Task item » Repeat exactly, and only, the lines below starting at the line that contains "COW 保护以确保一致性，对冷寂页进行后台异步保存以平摊 I/O" and ending at the line that contains "存储介质固有的写放大效应与性能瓶颈，如何优化底层的 I/O 路径将在下一章进行详细阐述。", inclusive of both.

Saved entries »
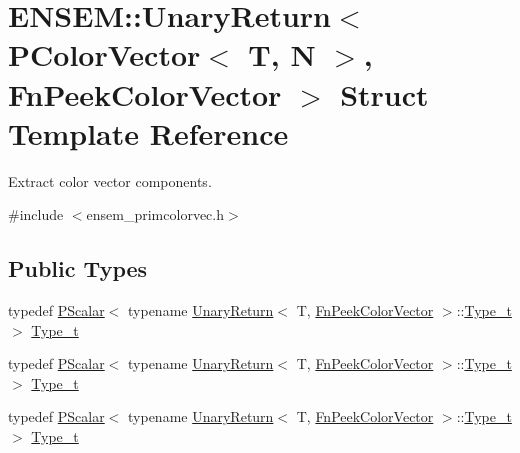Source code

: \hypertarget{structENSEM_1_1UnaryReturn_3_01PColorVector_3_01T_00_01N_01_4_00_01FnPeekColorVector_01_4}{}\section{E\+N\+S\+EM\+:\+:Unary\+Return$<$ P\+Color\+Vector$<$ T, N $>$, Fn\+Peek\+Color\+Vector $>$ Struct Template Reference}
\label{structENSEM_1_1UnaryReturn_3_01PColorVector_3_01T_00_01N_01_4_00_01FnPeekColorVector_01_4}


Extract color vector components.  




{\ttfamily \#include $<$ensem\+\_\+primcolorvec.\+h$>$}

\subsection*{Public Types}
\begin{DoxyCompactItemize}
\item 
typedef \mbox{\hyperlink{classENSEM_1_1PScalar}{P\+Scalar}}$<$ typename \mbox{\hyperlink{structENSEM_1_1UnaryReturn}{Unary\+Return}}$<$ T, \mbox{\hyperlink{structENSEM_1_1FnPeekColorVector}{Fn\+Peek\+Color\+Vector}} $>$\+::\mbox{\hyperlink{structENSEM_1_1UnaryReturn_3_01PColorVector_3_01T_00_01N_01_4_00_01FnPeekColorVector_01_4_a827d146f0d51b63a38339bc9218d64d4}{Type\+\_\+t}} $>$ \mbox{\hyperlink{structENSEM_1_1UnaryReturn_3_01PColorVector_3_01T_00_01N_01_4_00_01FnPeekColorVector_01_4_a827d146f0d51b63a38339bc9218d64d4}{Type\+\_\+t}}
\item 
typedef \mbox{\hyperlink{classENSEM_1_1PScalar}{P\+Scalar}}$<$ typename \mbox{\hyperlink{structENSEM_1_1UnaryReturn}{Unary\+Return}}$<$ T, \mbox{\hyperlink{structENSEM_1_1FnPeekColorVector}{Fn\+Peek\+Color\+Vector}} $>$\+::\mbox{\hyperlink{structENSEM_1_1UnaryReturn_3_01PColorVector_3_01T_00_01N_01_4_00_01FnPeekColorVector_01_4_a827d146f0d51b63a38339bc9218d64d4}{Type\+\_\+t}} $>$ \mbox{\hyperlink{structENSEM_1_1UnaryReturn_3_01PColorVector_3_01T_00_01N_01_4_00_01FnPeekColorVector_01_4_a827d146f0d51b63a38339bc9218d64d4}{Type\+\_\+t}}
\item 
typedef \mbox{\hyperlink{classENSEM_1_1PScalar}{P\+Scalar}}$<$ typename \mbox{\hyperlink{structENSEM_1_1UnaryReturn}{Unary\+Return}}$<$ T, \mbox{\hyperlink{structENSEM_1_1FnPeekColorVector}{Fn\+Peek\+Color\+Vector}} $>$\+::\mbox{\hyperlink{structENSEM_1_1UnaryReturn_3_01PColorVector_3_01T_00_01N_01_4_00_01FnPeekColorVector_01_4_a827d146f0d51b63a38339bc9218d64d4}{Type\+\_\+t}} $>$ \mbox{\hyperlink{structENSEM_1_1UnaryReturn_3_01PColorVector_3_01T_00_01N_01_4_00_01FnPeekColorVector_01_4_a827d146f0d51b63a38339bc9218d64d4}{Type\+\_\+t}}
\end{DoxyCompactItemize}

--

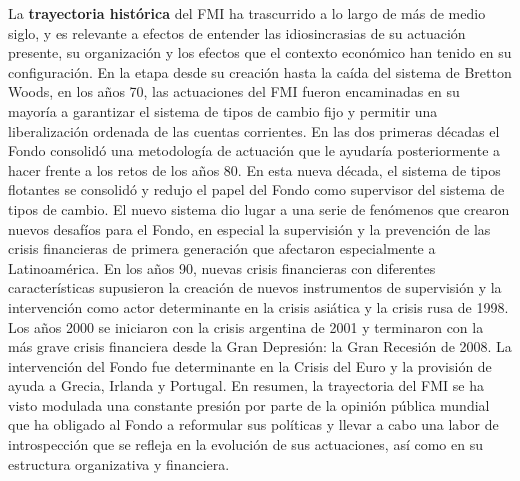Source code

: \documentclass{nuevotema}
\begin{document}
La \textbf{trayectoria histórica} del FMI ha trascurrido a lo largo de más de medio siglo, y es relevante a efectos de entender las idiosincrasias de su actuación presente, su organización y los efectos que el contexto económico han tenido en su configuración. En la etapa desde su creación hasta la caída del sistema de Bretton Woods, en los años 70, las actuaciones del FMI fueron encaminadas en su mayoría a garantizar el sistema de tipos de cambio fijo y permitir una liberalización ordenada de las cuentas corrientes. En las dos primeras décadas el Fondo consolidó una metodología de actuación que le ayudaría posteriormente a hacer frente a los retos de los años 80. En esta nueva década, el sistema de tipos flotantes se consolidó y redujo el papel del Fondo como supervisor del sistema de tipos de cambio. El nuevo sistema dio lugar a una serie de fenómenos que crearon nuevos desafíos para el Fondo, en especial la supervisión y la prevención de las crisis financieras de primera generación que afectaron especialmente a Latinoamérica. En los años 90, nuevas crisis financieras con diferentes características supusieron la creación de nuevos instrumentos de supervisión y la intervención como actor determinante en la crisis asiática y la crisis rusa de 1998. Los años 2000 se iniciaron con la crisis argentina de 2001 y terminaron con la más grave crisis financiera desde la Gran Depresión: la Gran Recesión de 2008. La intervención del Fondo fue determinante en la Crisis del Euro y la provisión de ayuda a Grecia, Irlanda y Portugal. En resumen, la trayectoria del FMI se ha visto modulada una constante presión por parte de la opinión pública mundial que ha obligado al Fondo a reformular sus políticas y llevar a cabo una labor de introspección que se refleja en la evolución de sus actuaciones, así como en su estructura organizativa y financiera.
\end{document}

...

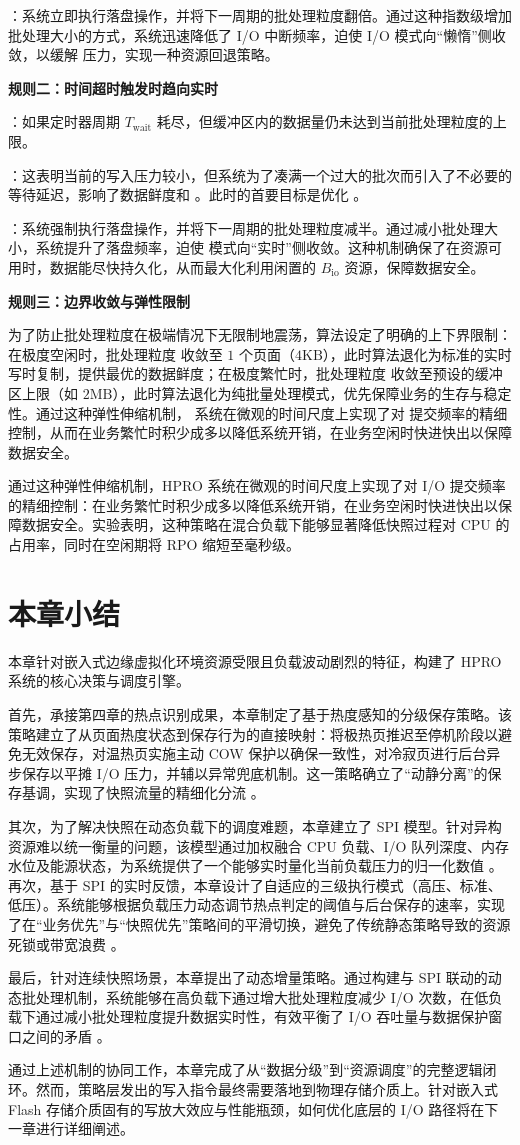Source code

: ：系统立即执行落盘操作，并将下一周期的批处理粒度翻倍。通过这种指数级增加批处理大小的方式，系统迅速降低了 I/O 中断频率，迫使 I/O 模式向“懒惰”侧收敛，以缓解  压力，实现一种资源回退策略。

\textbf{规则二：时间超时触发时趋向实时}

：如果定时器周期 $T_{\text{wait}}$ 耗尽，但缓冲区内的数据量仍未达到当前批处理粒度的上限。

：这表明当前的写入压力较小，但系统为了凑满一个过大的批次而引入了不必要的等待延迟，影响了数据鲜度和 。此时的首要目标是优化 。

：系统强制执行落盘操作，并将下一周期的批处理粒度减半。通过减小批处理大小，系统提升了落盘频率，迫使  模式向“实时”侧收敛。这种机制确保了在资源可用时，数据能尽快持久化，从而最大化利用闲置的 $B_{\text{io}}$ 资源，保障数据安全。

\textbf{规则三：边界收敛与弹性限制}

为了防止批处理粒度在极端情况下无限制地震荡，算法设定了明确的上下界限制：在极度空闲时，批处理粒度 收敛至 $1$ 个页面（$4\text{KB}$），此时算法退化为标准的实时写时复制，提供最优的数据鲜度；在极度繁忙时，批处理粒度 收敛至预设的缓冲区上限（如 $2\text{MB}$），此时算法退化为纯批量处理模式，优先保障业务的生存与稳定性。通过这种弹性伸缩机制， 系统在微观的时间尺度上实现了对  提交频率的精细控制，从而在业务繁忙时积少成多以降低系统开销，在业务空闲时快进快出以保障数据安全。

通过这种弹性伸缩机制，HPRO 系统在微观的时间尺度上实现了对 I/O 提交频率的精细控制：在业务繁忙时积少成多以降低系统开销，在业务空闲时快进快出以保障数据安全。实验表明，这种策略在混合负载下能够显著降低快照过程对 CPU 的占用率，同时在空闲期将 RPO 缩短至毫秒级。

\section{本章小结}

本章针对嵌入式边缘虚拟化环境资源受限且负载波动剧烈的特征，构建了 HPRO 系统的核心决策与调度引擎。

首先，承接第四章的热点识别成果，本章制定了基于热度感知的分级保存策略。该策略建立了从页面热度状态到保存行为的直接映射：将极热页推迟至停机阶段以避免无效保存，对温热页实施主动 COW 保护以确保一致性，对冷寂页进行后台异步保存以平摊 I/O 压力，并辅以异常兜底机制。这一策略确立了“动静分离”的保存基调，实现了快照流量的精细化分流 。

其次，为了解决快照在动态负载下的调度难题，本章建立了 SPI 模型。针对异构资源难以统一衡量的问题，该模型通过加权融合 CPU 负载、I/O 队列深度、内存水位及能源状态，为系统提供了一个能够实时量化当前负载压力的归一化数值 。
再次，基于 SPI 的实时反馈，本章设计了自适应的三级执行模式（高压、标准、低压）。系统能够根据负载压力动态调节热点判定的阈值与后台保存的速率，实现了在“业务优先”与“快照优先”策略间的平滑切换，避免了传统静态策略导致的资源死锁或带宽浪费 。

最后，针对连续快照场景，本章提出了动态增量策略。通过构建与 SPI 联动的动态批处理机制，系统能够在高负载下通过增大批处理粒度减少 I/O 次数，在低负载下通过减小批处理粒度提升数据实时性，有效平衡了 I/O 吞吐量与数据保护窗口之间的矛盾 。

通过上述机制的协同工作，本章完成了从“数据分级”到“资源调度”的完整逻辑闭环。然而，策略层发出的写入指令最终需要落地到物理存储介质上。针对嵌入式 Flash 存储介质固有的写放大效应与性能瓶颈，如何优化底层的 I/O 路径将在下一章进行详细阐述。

Result of this task »
首先，承接第四章的热点识别成果，本章制定了基于热度感知的分级保存策略。该策略建立了从页面热度状态到保存行为的直接映射：将极热页推迟至停机阶段以避免无效保存，对温热页实施主动 COW 保护以确保一致性，对冷寂页进行后台异步保存以平摊 I/O 压力，并辅以异常兜底机制。这一策略确立了“动静分离”的保存基调，实现了快照流量的精细化分流 。

其次，为了解决快照在动态负载下的调度难题，本章建立了 SPI 模型。针对异构资源难以统一衡量的问题，该模型通过加权融合 CPU 负载、I/O 队列深度、内存水位及能源状态，为系统提供了一个能够实时量化当前负载压力的归一化数值 。
再次，基于 SPI 的实时反馈，本章设计了自适应的三级执行模式（高压、标准、低压）。系统能够根据负载压力动态调节热点判定的阈值与后台保存的速率，实现了在“业务优先”与“快照优先”策略间的平滑切换，避免了传统静态策略导致的资源死锁或带宽浪费 。

最后，针对连续快照场景，本章提出了动态增量策略。通过构建与 SPI 联动的动态批处理机制，系统能够在高负载下通过增大批处理粒度减少 I/O 次数，在低负载下通过减小批处理粒度提升数据实时性，有效平衡了 I/O 吞吐量与数据保护窗口之间的矛盾 。

通过上述机制的协同工作，本章完成了从“数据分级”到“资源调度”的完整逻辑闭环。然而，策略层发出的写入指令最终需要落地到物理存储介质上。针对嵌入式 Flash 存储介质固有的写放大效应与性能瓶颈，如何优化底层的 I/O 路径将在下一章进行详细阐述。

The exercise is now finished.